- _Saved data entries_

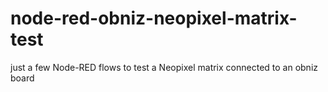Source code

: # node-red-obniz-neopixel-matrix-test
 just a few Node-RED flows to test a Neopixel matrix connected to an obniz board
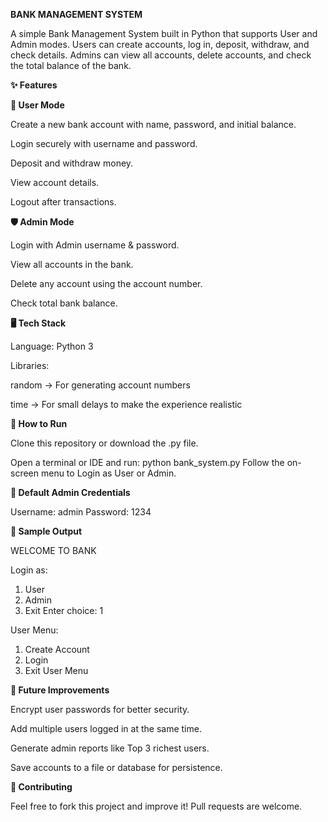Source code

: **BANK MANAGEMENT SYSTEM**

A simple Bank Management System built in Python that supports User and Admin modes.
Users can create accounts, log in, deposit, withdraw, and check details. Admins can view all accounts, delete accounts, and check the total balance of the bank. 

**✨ Features**

**👤 User Mode**

Create a new bank account with name, password, and initial balance.

Login securely with username and password.

Deposit and withdraw money.

View account details.

Logout after transactions.

**🛡️ Admin Mode**

Login with Admin username & password.

View all accounts in the bank.

Delete any account using the account number.

Check total bank balance.

**🖥️ Tech Stack**

Language: Python 3

Libraries:

random → For generating account numbers

time → For small delays to make the experience realistic

**🚀 How to Run**

Clone this repository or download the .py file.

Open a terminal or IDE and run:
python bank_system.py
Follow the on-screen menu to Login as User or Admin.

**🔑 Default Admin Credentials**

Username: admin
Password: 1234

**📸 Sample Output**

WELCOME TO BANK 

Login as:
 1. User
 2. Admin
 3. Exit
Enter choice: 1

User Menu:
 1. Create Account
 2. Login
 3. Exit User Menu

**📌 Future Improvements**

Encrypt user passwords for better security.

Add multiple users logged in at the same time.

Generate admin reports like Top 3 richest users.

Save accounts to a file or database for persistence.

**🤝 Contributing**

Feel free to fork this project and improve it! Pull requests are welcome.


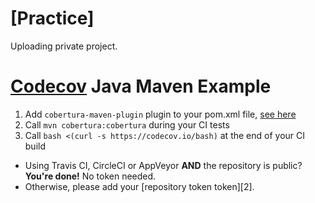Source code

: # [Practice]
Uploading private project.

[Codecov][0] Java Maven Example
===============================

1. Add `cobertura-maven-plugin` plugin to your pom.xml file, [see here](https://github.com/malaypatel/Practice/blob/master/pom.xml#L32-L43)
1. Call `mvn cobertura:cobertura` during your CI tests
1. Call `bash <(curl -s https://codecov.io/bash)` at the end of your CI build
  - Using Travis CI, CircleCI or AppVeyor **AND** the repository is public? **You're done!** No token needed.
  - Otherwise, please add your [repository token token][2].
  
  
  
[0]: https://codecov.io/
[1]: http://docs.codecov.io/docs/about-the-codecov-bash-uploader#section-upload-token
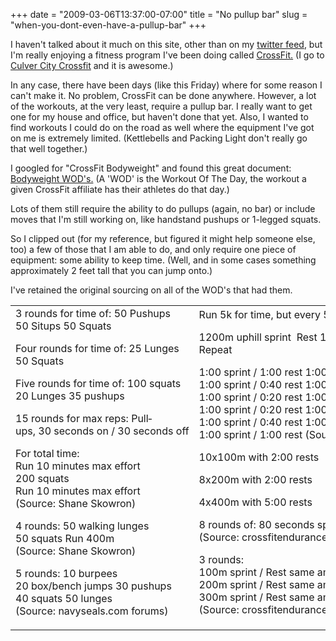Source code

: +++
date = "2009-03-06T13:37:00-07:00"
title = "No pullup bar"
slug = "when-you-dont-even-have-a-pullup-bar"
+++



I haven't talked about it much on this site, other than on my [twitter feed](http://twitter.com/jbarratt), but I'm really enjoying a fitness program I've been doing called [CrossFit.](http://crossfit.com) (I go to [Culver City Crossfit](http://culvercitycrossfit.com) and it is awesome.)

In any case, there have been days (like this Friday) where for some reason I can't make it. No problem, CrossFit can be done anywhere. However, a lot of the workouts, at the very least, require a pullup bar. I really want to get one for my house and office, but haven't done that yet. Also, I wanted to find workouts I could do on the road as well where the equipment I've got on me is extremely limited. (Kettlebells and Packing Light don't really go that well together.)

I googled for "CrossFit Bodyweight" and found this great document:
[Bodyweight WOD's.](http://www.crossfitevolution.com/bodyweight-wods/) (A 'WOD' is the Workout Of The Day, the workout a given CrossFit affiliate has their athletes do that day.)

Lots of them still require the ability to do pullups (again, no bar) or include moves that I'm still working on, like handstand pushups or 1-legged squats.

So I clipped out (for my reference, but figured it might help someone else, too) a few of those that I am able to do, and only require one piece of equipment: some ability to keep time. (Well, and in some cases something approximately 2 feet tall that you can jump onto.)

I've retained the original sourcing on all of the WOD's that had them.

<table>
<tr>
<td>
3 rounds for time of: 
50 Push­ups 
50 Sit­ups 
50 Squats

Four rounds for time of: 
25 Lunges 
50 Squats 

Five rounds for time of: 
100 squats 
20 Lunges 
35 push­ups 

15 rounds for max reps: 
Pull­ups, 30 seconds on / 30 seconds off 

For total time: 
Run 10 minutes max effort 
200 squats 
Run 10 minutes max effort 
(Source: Shane Skowron) 

4 rounds: 
50 walking lunges 
50 squats 
Run 400m 
(Source: Shane Skowron) 

5 rounds: 
10 burpees 
20 box/bench jumps 
30 pushups 
40 squats 
50 lunges 
(Source: navyseals.com forums)
</td>
<td>
Run 5k for time, but every 5:00 do 50 pushups and 50 squats. 

1200m uphill sprint  
Rest 1:00 
1200m downhill jog 
Rest 1:00 
Repeat 

1:00 sprint / 1:00 rest 
1:00 sprint / 0:50 rest 
1:00 sprint / 0:40 rest 
1:00 sprint / 0:30 rest 
1:00 sprint / 0:20 rest 
1:00 sprint / 0:10 rest 
1:00 sprint / 0:20 rest 
1:00 sprint / 0:30 rest 
1:00 sprint / 0:40 rest 
1:00 sprint / 0:50 rest 
1:00 sprint / 1:00 rest 
(Source:crossfitendurance.com) 

10x100m with 2:00 rests 

8x200m with 2:00 rests 

4x400m with 5:00 rests 

8 rounds of: 
80 seconds sprint / 40 seconds recovery 
(Source: crossfitendurance.com) 

3 rounds: 
100m sprint / Rest same amount of time you finished the sprint 
200m sprint / Rest same amount of time you finished the sprint 
300m sprint / Rest same amount of time you finished the sprint 
(Source: crossfitendurance.com) 
</td>
</tr>
</table>

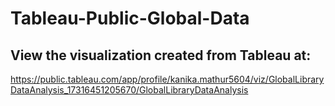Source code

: # Tableau-Public-Global-Data

## View the visualization created from Tableau at:
https://public.tableau.com/app/profile/kanika.mathur5604/viz/GlobalLibraryDataAnalysis_17316451205670/GlobalLibraryDataAnalysis
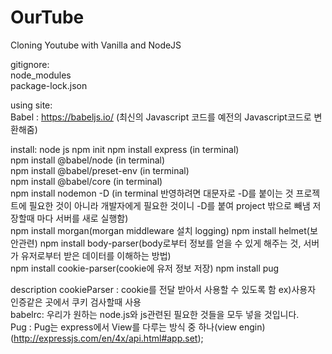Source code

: # OurTube

Cloning Youtube with Vanilla and NodeJS

gitignore:  
node_modules  
package-lock.json

using site:  
Babel : https://babeljs.io/ (최신의 Javascript 코드를 예전의 Javascript코드로 변환해줌)

install:
node js
npm init
npm install express (in terminal)  
npm install @babel/node (in terminal)  
npm install @babel/preset-env (in terminal)  
npm install @babel/core (in terminal)  
npm install nodemon -D (in terminal 반영하려면 대문자로 -D를 붙이는 것 프로젝트에 필요한 것이 아니라 개발자에게 필요한 것이니 -D를 붙여 project 밖으로 빼냄 저장할때 마다 서버를 새로 실행함)  
npm install morgan(morgan middleware 설치 logging)
npm install helmet(보안관련)
npm install body-parser(body로부터 정보를 얻을 수 있게 해주는 것, 서버가 유저로부터 받은 데이터를 이해하는 방법)  
npm install cookie-parser(cookie에 유저 정보 저장)
npm install pug

description
cookieParser : cookie를 전달 받아서 사용할 수 있도록 함 ex)사용자 인증같은 곳에서 쿠키 검사할때 사용  
babelrc: 우리가 원하는 node.js와 js관련된 필요한 것들을 모두 넣을 것입니다.  
Pug : Pug는 express에서 View를 다루는 방식 중 하나(view engin)(http://expressjs.com/en/4x/api.html#app.set);
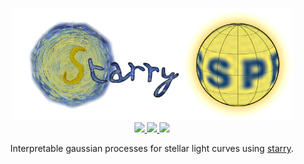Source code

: <p align="center">
  <img width="450" src="starry_process.gif"/>
  <br/>
  <a href="https://dev.azure.com/rodluger/starry_process/_build">
    <img src="https://dev.azure.com/rodluger/starry_process/_apis/build/status/rodluger.starry_process?branchName=master"/>
  </a>
  <a href="https://github.com/rodluger/mapping_stellar_surfaces">
    <img src="https://img.shields.io/badge/read-the_papers-blue.svg?style=flat"/>
  </a>
  <a href="https://luger.dev/starry_process">
    <img src="https://img.shields.io/badge/read-the_docs-blue.svg?style=flat"/>
  </a>
</p>

<p align="center">
Interpretable gaussian processes for stellar light curves using <a href="https://github.com/rodluger/starry">starry</a>.
</p>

- _YOUR OBJECTIVE_
Give back the entries above exactly as they stand. Leave the images out.

- _PROBLEM SOLUTION_
Source code

: # node-red-obniz-neopixel-matrix-test
 just a few Node-RED flows to test a Neopixel matrix connected to an obniz board
Source code

: **BANK MANAGEMENT SYSTEM**

A simple Bank Management System built in Python that supports User and Admin modes.
Users can create accounts, log in, deposit, withdraw, and check details. Admins can view all accounts, delete accounts, and check the total balance of the bank. 

**✨ Features**

**👤 User Mode**

Create a new bank account with name, password, and initial balance.

Login securely with username and password.

Deposit and withdraw money.

View account details.

Logout after transactions.

**🛡️ Admin Mode**

Login with Admin username & password.

View all accounts in the bank.

Delete any account using the account number.

Check total bank balance.

**🖥️ Tech Stack**

Language: Python 3

Libraries:

random → For generating account numbers

time → For small delays to make the experience realistic

**🚀 How to Run**

Clone this repository or download the .py file.

Open a terminal or IDE and run:
python bank_system.py
Follow the on-screen menu to Login as User or Admin.

**🔑 Default Admin Credentials**

Username: admin
Password: 1234

**📸 Sample Output**

WELCOME TO BANK 

Login as:
 1. User
 2. Admin
 3. Exit
Enter choice: 1

User Menu:
 1. Create Account
 2. Login
 3. Exit User Menu

**📌 Future Improvements**

Encrypt user passwords for better security.

Add multiple users logged in at the same time.

Generate admin reports like Top 3 richest users.

Save accounts to a file or database for persistence.

**🤝 Contributing**

Feel free to fork this project and improve it! Pull requests are welcome.


Source code

: # [Practice]
Uploading private project.

[Codecov][0] Java Maven Example
===============================

1. Add `cobertura-maven-plugin` plugin to your pom.xml file, [see here](https://github.com/malaypatel/Practice/blob/master/pom.xml#L32-L43)
1. Call `mvn cobertura:cobertura` during your CI tests
1. Call `bash <(curl -s https://codecov.io/bash)` at the end of your CI build
  - Using Travis CI, CircleCI or AppVeyor **AND** the repository is public? **You're done!** No token needed.
  - Otherwise, please add your [repository token token][2].
  
  
  
[0]: https://codecov.io/
[1]: http://docs.codecov.io/docs/about-the-codecov-bash-uploader#section-upload-token
Source code

: +++
date = "2009-03-06T13:37:00-07:00"
title = "No pullup bar"
slug = "when-you-dont-even-have-a-pullup-bar"
+++



I haven't talked about it much on this site, other than on my [twitter feed](http://twitter.com/jbarratt), but I'm really enjoying a fitness program I've been doing called [CrossFit.](http://crossfit.com) (I go to [Culver City Crossfit](http://culvercitycrossfit.com) and it is awesome.)

In any case, there have been days (like this Friday) where for some reason I can't make it. No problem, CrossFit can be done anywhere. However, a lot of the workouts, at the very least, require a pullup bar. I really want to get one for my house and office, but haven't done that yet. Also, I wanted to find workouts I could do on the road as well where the equipment I've got on me is extremely limited. (Kettlebells and Packing Light don't really go that well together.)

I googled for "CrossFit Bodyweight" and found this great document:
[Bodyweight WOD's.](http://www.crossfitevolution.com/bodyweight-wods/) (A 'WOD' is the Workout Of The Day, the workout a given CrossFit affiliate has their athletes do that day.)

Lots of them still require the ability to do pullups (again, no bar) or include moves that I'm still working on, like handstand pushups or 1-legged squats.

So I clipped out (for my reference, but figured it might help someone else, too) a few of those that I am able to do, and only require one piece of equipment: some ability to keep time. (Well, and in some cases something approximately 2 feet tall that you can jump onto.)

I've retained the original sourcing on all of the WOD's that had them.

<table>
<tr>
<td>
3 rounds for time of: 
50 Push­ups 
50 Sit­ups 
50 Squats

Four rounds for time of: 
25 Lunges 
50 Squats 

Five rounds for time of: 
100 squats 
20 Lunges 
35 push­ups 

15 rounds for max reps: 
Pull­ups, 30 seconds on / 30 seconds off 

For total time: 
Run 10 minutes max effort 
200 squats 
Run 10 minutes max effort 
(Source: Shane Skowron) 

4 rounds: 
50 walking lunges 
50 squats 
Run 400m 
(Source: Shane Skowron) 

5 rounds: 
10 burpees 
20 box/bench jumps 
30 pushups 
40 squats 
50 lunges 
(Source: navyseals.com forums)
</td>
<td>
Run 5k for time, but every 5:00 do 50 pushups and 50 squats. 

1200m uphill sprint  
Rest 1:00 
1200m downhill jog 
Rest 1:00 
Repeat 

1:00 sprint / 1:00 rest 
1:00 sprint / 0:50 rest 
1:00 sprint / 0:40 rest 
1:00 sprint / 0:30 rest 
1:00 sprint / 0:20 rest 
1:00 sprint / 0:10 rest 
1:00 sprint / 0:20 rest 
1:00 sprint / 0:30 rest 
1:00 sprint / 0:40 rest 
1:00 sprint / 0:50 rest 
1:00 sprint / 1:00 rest 
(Source:crossfitendurance.com) 

10x100m with 2:00 rests 

8x200m with 2:00 rests 

4x400m with 5:00 rests 

8 rounds of: 
80 seconds sprint / 40 seconds recovery 
(Source: crossfitendurance.com) 

3 rounds: 
100m sprint / Rest same amount of time you finished the sprint 
200m sprint / Rest same amount of time you finished the sprint 
300m sprint / Rest same amount of time you finished the sprint 
(Source: crossfitendurance.com) 
</td>
</tr>
</table>

Source code

: # Tableau-Public-Global-Data

## View the visualization created from Tableau at:
https://public.tableau.com/app/profile/kanika.mathur5604/viz/GlobalLibraryDataAnalysis_17316451205670/GlobalLibraryDataAnalysis
Source code

: # OurTube

Cloning Youtube with Vanilla and NodeJS

gitignore:  
node_modules  
package-lock.json

using site:  
Babel : https://babeljs.io/ (최신의 Javascript 코드를 예전의 Javascript코드로 변환해줌)

install:
node js
npm init
npm install express (in terminal)  
npm install @babel/node (in terminal)  
npm install @babel/preset-env (in terminal)  
npm install @babel/core (in terminal)  
npm install nodemon -D (in terminal 반영하려면 대문자로 -D를 붙이는 것 프로젝트에 필요한 것이 아니라 개발자에게 필요한 것이니 -D를 붙여 project 밖으로 빼냄 저장할때 마다 서버를 새로 실행함)  
npm install morgan(morgan middleware 설치 logging)
npm install helmet(보안관련)
npm install body-parser(body로부터 정보를 얻을 수 있게 해주는 것, 서버가 유저로부터 받은 데이터를 이해하는 방법)  
npm install cookie-parser(cookie에 유저 정보 저장)
npm install pug

description
cookieParser : cookie를 전달 받아서 사용할 수 있도록 함 ex)사용자 인증같은 곳에서 쿠키 검사할때 사용  
babelrc: 우리가 원하는 node.js와 js관련된 필요한 것들을 모두 넣을 것입니다.  
Pug : Pug는 express에서 View를 다루는 방식 중 하나(view engin)(http://expressjs.com/en/4x/api.html#app.set);
Source code

: <p align="center">
  <img width="450" src="starry_process.gif"/>
  <br/>
  <a href="https://dev.azure.com/rodluger/starry_process/_build">
    <img src="https://dev.azure.com/rodluger/starry_process/_apis/build/status/rodluger.starry_process?branchName=master"/>
  </a>
  <a href="https://github.com/rodluger/mapping_stellar_surfaces">
    <img src="https://img.shields.io/badge/read-the_papers-blue.svg?style=flat"/>
  </a>
  <a href="https://luger.dev/starry_process">
    <img src="https://img.shields.io/badge/read-the_docs-blue.svg?style=flat"/>
  </a>
</p>

<p align="center">
Interpretable gaussian processes for stellar light curves using <a href="https://github.com/rodluger/starry">starry</a>.
</p>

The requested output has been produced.